Big Data is characterized by the three V's:
- the unprecedented volume of data
- the velocity of data generation
- the variety of data structure
The data are to a high degree the result from an unprecedented scale of user-generated data, increasing availability of open access to governmental data, and the declining cost of collecting and storing enterprise data and scientific data sets. A major challenge is how to understand and gain value from Big Data, techniques for achieving this can broadly be divided into those based on data mining/machine learning techniques (e.g., prediction) and those based on query processing (e.g., aggregation and ranking). In ExiBiDa we will study the challenge from a query processing point of view, where the aim is to develop efficient algorithms and index structures.
A large fraction of Big Data is textual, and has spatial and temporal dimensions. A prime example is textual social media data, which can have associated the location of the user when he/she wrote the message and the timestamp of when it was posted.

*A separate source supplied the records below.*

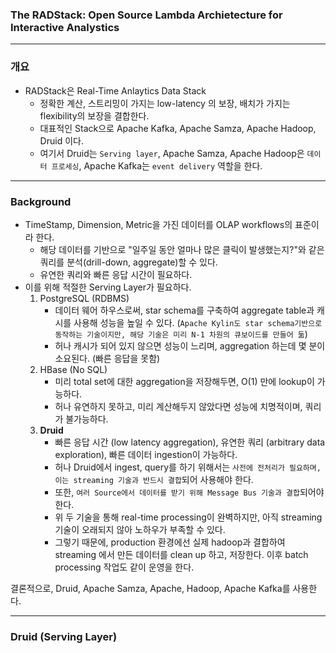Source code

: ### The RADStack: Open Source Lambda Archietecture for Interactive Analystics

<hr>


### 개요

- RADStack은 Real-Time Anlaytics Data Stack
  - 정확한 계산, 스트리밍이 가지는 low-latency 의 보장, 배치가 가지는 flexibility의 보장을 결합한다.
  - 대표적인 Stack으로 Apache Kafka, Apache Samza, Apache Hadoop, Druid 이다.
  - 여기서 Druid는 `Serving layer`, Apache Samza, Apache Hadoop은 `데이터 프로세싱`, Apache Kafka는 `event delivery` 역할을 한다.



<hr>

### Background

- TimeStamp, Dimension, Metric을 가진 데이터를 OLAP workflows의 표준이라 한다.
  - 해당 데이터를 기반으로 "일주일 동안 얼마나 많은 클릭이 발생했는지?"와 같은 쿼리를 분석(drill-down, aggregate)할 수 있다.
  - 유연한 쿼리와 빠른 응답 시간이 필요하다.
- 이를 위해 적절한 Serving Layer가 필요하다.
  1. PostgreSQL (RDBMS)
     - 데이터 웨어 하우스로써, star schema를 구축하여 aggregate table과 캐시를 사용해 성능을 높일 수 있다. (`Apache Kylin도 star schema기반으로 동작하는 기술이지만, 해당 기술은 미리 N-1 차원의 큐보이드를 만들어 둚`)
     - 허나 캐시가 되어 있지 않으면 성능이 느리며, aggregation 하는데 몇 분이 소요된다. (빠른 응답을 못함)
  2. HBase (No SQL)
     - 미리 total set에 대한 aggregation을 저장해두면, O(1) 만에 lookup이 가능하다.
     - 허나 유연하지 못하고, 미리 계산해두지 않았다면 성능에 치명적이며, 쿼리가 불가능하다.
  3. **Druid**
     - 빠른 응답 시간 (low latency aggregation), 유연한 쿼리 (arbitrary data exploration), 빠른 데이터 ingestion이 가능하다.
     - 허나 Druid에서 ingest, query를 하기 위해서는 `사전에 전처리가 필요하며, 이는 streaming 기술과 반드시 결합`되어 사용해야 한다.
     - 또한, `여러 Source에서 데이터를 받기 위해 Message Bus 기술과 결합`되어야 한다.
     - 위 두 기술을 통해 real-time processing이 완벽하지만, 아직 streaming 기술이 오래되지 않아 노하우가 부족할 수 있다. 
     - 그렇기 때문에, production 환경에선 실제 hadoop과 결합하여 streaming 에서 만든 데이터를 clean up 하고, 저장한다. 이후 batch processing 작업도 같이 운영을 한다.



결론적으로, Druid, Apache Samza, Apache, Hadoop, Apache Kafka를 사용한다. 



<hr>

### Druid (Serving Layer)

In ExiBiDa, we will focus on exploratory analysis of data containing such spatiotemporal-textual (STT) contents, and develop frameworks and scalable techniques (i.e., efficient algorithms and index structures) for supporting analytical queries on such data.
During the execution of the project, we expect to provide contributions on the following research topics:
- efficient algorithms and index structures for processing spatiotemporal-textual queries on Big Data
- techniques for fast, approximate, and indicative answers to exploratory STT queries
- methods for parallel/distributed execution that can be used as part of Big Data frameworks (Spark, MapReduce, etc.)
- use of STT query techniques in related areas, e.g., recommender systems
The contributions will be disseminated in international refereed conferences and journals, and the ExiBiDa software will be made available as open-source for the research community. Additionally, a total of 2 doctoral thesis and at least 4 master theses related to ExiBiDa will be completed.